The stretch wanted below opens at the line containing "Questions are scramble" and closes at the line containing "2 Tunnelling Protocol". Please return it exactly, with no other lines.

Record excerpts:
☆ ☆ ☆
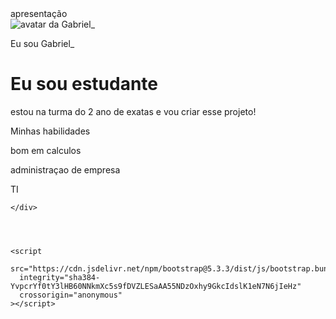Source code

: <!DOCTYPE html>
<html lang="pt-br">
<head>
    <meta charset="UTF-8">
    <meta name="viewport" content="width=device-width, initial-scale=1.0">
    <link rel="stylesheet" href="style.css">
    <title>Meu portfólio</title>
</head>
<body>
    <div>apresentação</div>
    <img src="img/avatar-perfil.png" alt="avatar da Gabriel_" srcset="">
    <p>Eu sou Gabriel_</p>
    <h1>Eu sou estudante</h1>
    <p>estou na turma do 2 ano de exatas e vou criar esse projeto! </p>
    <p>Minhas habilidades</p>
    <div>
            <p>bom em calculos</p>
            <p>administraçao de empresa</p>
            <p>TI</p>
            
    </div>
</body>
</html>
<head>
    <meta charset="UTF-8" />
    <meta name="viewport" content="width=device-width, initial-scale=1.0" />
    <link href="https://cdn.jsdelivr.net/npm/bootstrap@5.3.3/dist/css/bootstrap.min.css" rel="stylesheet" integrity="sha384-QWTKZyjpPEjISv5WaRU9OFeRpok6YctnYmDr5pNlyT2bRjXh0JMhjY6hW+ALEwIH"  crossorigin="anonymous"  />
    <link rel="stylesheet" href="style.css" />
    <title>Meu portfólio</title>
  </head>
  <body>
    <header class="container">
      <!-- código omitido -->
    </header>
  
  
    <script
      src="https://cdn.jsdelivr.net/npm/bootstrap@5.3.3/dist/js/bootstrap.bundle.min.js"
      integrity="sha384-YvpcrYf0tY3lHB60NNkmXc5s9fDVZLESaAA55NDzOxhy9GkcIdslK1eN7N6jIeHz"
      crossorigin="anonymous"
    ></script>
  </body>
  
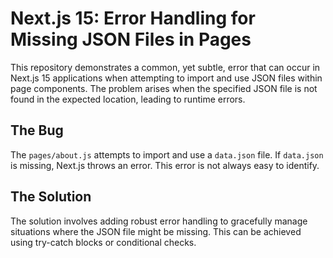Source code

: # Next.js 15: Error Handling for Missing JSON Files in Pages

This repository demonstrates a common, yet subtle, error that can occur in Next.js 15 applications when attempting to import and use JSON files within page components. The problem arises when the specified JSON file is not found in the expected location, leading to runtime errors.

## The Bug
The `pages/about.js` attempts to import and use a `data.json` file. If `data.json` is missing, Next.js throws an error.  This error is not always easy to identify.

## The Solution
The solution involves adding robust error handling to gracefully manage situations where the JSON file might be missing. This can be achieved using try-catch blocks or conditional checks.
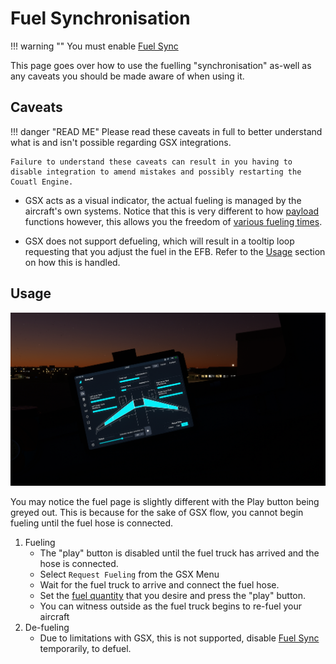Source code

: # Fuel Synchronisation

!!! warning ""
    You must enable [Fuel Sync](../flypados3/settings.md#3rd-party-options)

This page goes over how to use the fuelling "synchronisation" as-well as any caveats you should be made aware of when using it.

## Caveats
!!! danger "READ ME"
    Please read these caveats in full to better understand what is and isn't possible regarding GSX integrations.

    Failure to understand these caveats can result in you having to disable integration to amend mistakes and possibly restarting the Couatl Engine.

- GSX acts as a visual indicator, the actual fueling is managed by the aircraft's own systems. Notice that this is very different to how [payload](payload.md) functions however, this allows you the freedom of [various fueling times](#realism-settings-for-fuel-time).

- GSX does not support defueling, which will result in a tooltip loop requesting that you adjust the fuel in the EFB. Refer to the [Usage](#usage) section on how this is handled.

## Usage
![Fuel Start](../../assets/gsxintegration/gsx-fuel-start.png)

You may notice the fuel page is slightly different with the Play button being greyed out. This is because for the sake of GSX flow, you cannot begin fueling until the fuel hose is connected.

1. Fueling
      - The "play" button is disabled until the fuel truck has arrived and the hose is connected.
      - Select `Request Fueling` from the GSX Menu
      - Wait for the fuel truck to arrive and connect the fuel hose.
      - Set the [fuel quantity](../flypados3/ground.md#fuel-and-de-fuel) that you desire and press the "play" button.
      - You can witness outside as the fuel truck begins to re-fuel your aircraft
2. De-fueling
     - Due to limitations with GSX, this is not supported, disable [Fuel Sync](../flypados3/settings.md#3rd-party-options) temporarily, to defuel.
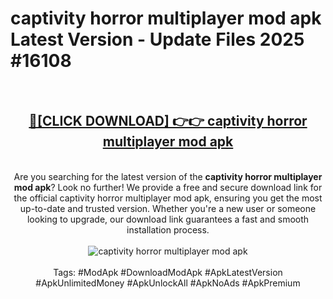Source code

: <h1>captivity horror multiplayer mod apk Latest Version - Update Files 2025 #16108</h1>
<br>
<div align="center">
<h2><a href="https://apkpuree.pages.dev/?title=captivity_horror_multiplayer_mod_apk" rel="nofollow">🔴[CLICK DOWNLOAD] 👉👉 captivity horror multiplayer mod apk</a></h2>
<br>
Are you searching for the latest version of the <strong>captivity horror multiplayer mod apk</strong>? Look no further! We provide a free and secure download link for the official captivity horror multiplayer mod apk, ensuring you get the most up-to-date and trusted version. Whether you're a new user or someone looking to upgrade, our download link guarantees a fast and smooth installation process.
<br><br>
<a href="https://apkpuree.pages.dev/?title=captivity_horror_multiplayer_mod_apk" rel="nofollow" data-target="animated-image.originalLink"><img src="https://i.ibb.co.com/Wp5JHRhd/download.gif" alt="captivity horror multiplayer mod apk" style="max-width: 100%; display: inline-block;" data-target="animated-image.originalImage"></a>
<br><br>
Tags: #ModApk #DownloadModApk #ApkLatestVersion #ApkUnlimitedMoney #ApkUnlockAll #ApkNoAds #ApkPremium
</div>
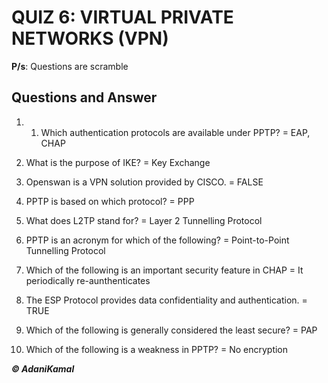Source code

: # QUIZ 6: VIRTUAL PRIVATE NETWORKS (VPN)

**P/s**: Questions are scramble

## Questions and Answer

1.	1.	Which authentication protocols are available under PPTP? = EAP, CHAP

2.	What is the purpose of IKE? = Key Exchange

3.	Openswan is a VPN solution provided by CISCO. = FALSE

4.	PPTP is based on which protocol? = PPP

5.	What does L2TP stand for? = Layer 2 Tunnelling Protocol

6.	PPTP is an acronym for which of the following? = Point-to-Point Tunnelling Protocol

7.	Which of the following is an important security feature in CHAP = It periodically re-aunthenticates

8.	The ESP Protocol provides data confidentiality and authentication. = TRUE

9.	Which of the following is generally considered the least secure? = PAP

10.	Which of the following is a weakness in PPTP? = No encryption


**_© AdaniKamal_**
☆ ☆ ☆
Response to this exercise:
**P/s**: Questions are scramble

## Questions and Answer

1.	1.	Which authentication protocols are available under PPTP? = EAP, CHAP

2.	What is the purpose of IKE? = Key Exchange

3.	Openswan is a VPN solution provided by CISCO. = FALSE

4.	PPTP is based on which protocol? = PPP

5.	What does L2TP stand for? = Layer 2 Tunnelling Protocol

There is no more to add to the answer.